Encode and Decode TinyURL in Java

It is Sunday morning again. It seems that time is flying by faster than ever. Yesterday I worked all morning (about 6 hours). My daughter in law was going to visit her family and my son had to stay home. They were expecting a delivery and installation of a piece of exercising equipment. The delivery was scheduled between 03:00 PM and 06:00 PM.

Earlier that day I had made some pizza dough. I used to knit the dough by hand. In the past couple years I have switched to using our Kitchenaid mixer. I can take all the ingredients, mix them and put the dough to rise in about 25 minutes. I do it while chatting with my wife during breakfast. She just watches me switch tasks while having yogurt with homemade granola and warm milk with a triple espresso.
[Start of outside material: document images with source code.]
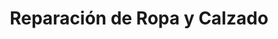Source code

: ---
title: "Reparación de Ropa y Calzado"
url: /nunoa/reparacion-de-ropa-y-calzado/
shop: Allgemein
---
We both like to drink coffee.

My son showed up at our place around 01:00 PM. We made and consume four pizzas. They were all different. My son took two slices home to share with his family. Around 03:00 PM we all headed to his place to chat while waiting for the delivery. About 03:30 PM the delivery was made and two technicians put the unit together. It took them about 1 ½ hours.

Today I will finish this post, prepare and have breakfast with my wife. After getting ready, I will work for a few hours. We need to get groceries. We are running low in milk and yogurt.

In this post we will deal with LeetCode 535 “Encode and Decode TinyURL”. This seems a topic that we could better relate to.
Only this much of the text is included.